• PROBLEM STATEMENT
Only the pictures are to be dropped; the rest of the data below is to be duplicated exactly.

• DATA
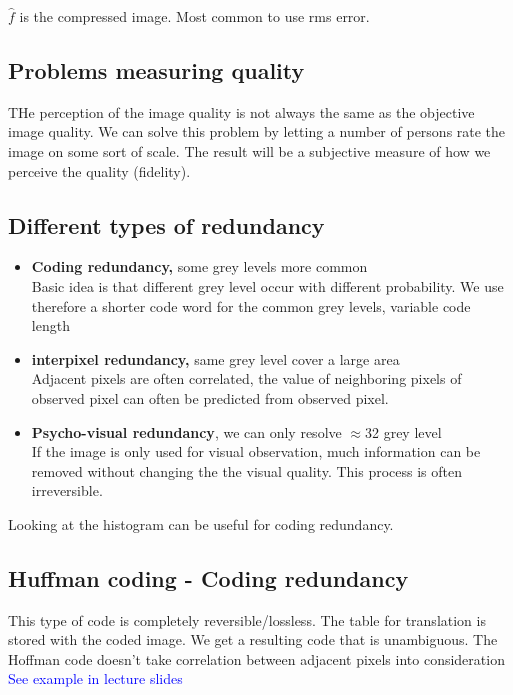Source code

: \begin{wbox}{}
$\hat{f}$ is the compressed image. Most common to use rms error. 
\end{wbox}


\subsection*{Problems measuring quality}
THe perception of the image quality is not always the same as the objective image quality. We can solve this problem by letting a number of persons rate the image on some sort of scale. The result will be a subjective measure of how we perceive the quality (fidelity).

\subsection*{Different types of redundancy}
\begin{itemize}
	\item \textbf{Coding redundancy,} some grey levels more common\\
	Basic idea is that different grey level occur with different probability. We use therefore a shorter code word for the common grey levels, variable code length
	\item \textbf{interpixel redundancy,} same grey level cover a large area \\
	Adjacent pixels are often correlated, the value of neighboring pixels of observed pixel can often be predicted from observed pixel.
	\item \textbf{Psycho-visual redundancy}, we can only resolve $\approx$32 grey level \\
	If the image is only used for visual observation, much information can be removed without changing the the visual quality. This process is often irreversible.
\end{itemize}

\begin{wbox}{}
Looking at the histogram can be useful for coding redundancy.
\end{wbox}


\subsection*{Huffman coding - Coding redundancy}
This type of code is completely reversible/lossless. The table for translation is stored with the coded image. We get a resulting code that is unambiguous. The Hoffman code doesn't take correlation between adjacent pixels into consideration \textcolor{blue}{See example in lecture slides}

• EXERCISE OUTPUT
Source code

: \begin{wbox}{}
$\hat{f}$ is the compressed image. Most common to use rms error. 
\end{wbox}


\subsection*{Problems measuring quality}
THe perception of the image quality is not always the same as the objective image quality. We can solve this problem by letting a number of persons rate the image on some sort of scale. The result will be a subjective measure of how we perceive the quality (fidelity).

\subsection*{Different types of redundancy}
\begin{itemize}
	\item \textbf{Coding redundancy,} some grey levels more common\\
	Basic idea is that different grey level occur with different probability. We use therefore a shorter code word for the common grey levels, variable code length
	\item \textbf{interpixel redundancy,} same grey level cover a large area \\
	Adjacent pixels are often correlated, the value of neighboring pixels of observed pixel can often be predicted from observed pixel.
	\item \textbf{Psycho-visual redundancy}, we can only resolve $\approx$32 grey level \\
	If the image is only used for visual observation, much information can be removed without changing the the visual quality. This process is often irreversible.
\end{itemize}

\begin{wbox}{}
Looking at the histogram can be useful for coding redundancy.
\end{wbox}


\subsection*{Huffman coding - Coding redundancy}
This type of code is completely reversible/lossless. The table for translation is stored with the coded image. We get a resulting code that is unambiguous. The Hoffman code doesn't take correlation between adjacent pixels into consideration \textcolor{blue}{See example in lecture slides}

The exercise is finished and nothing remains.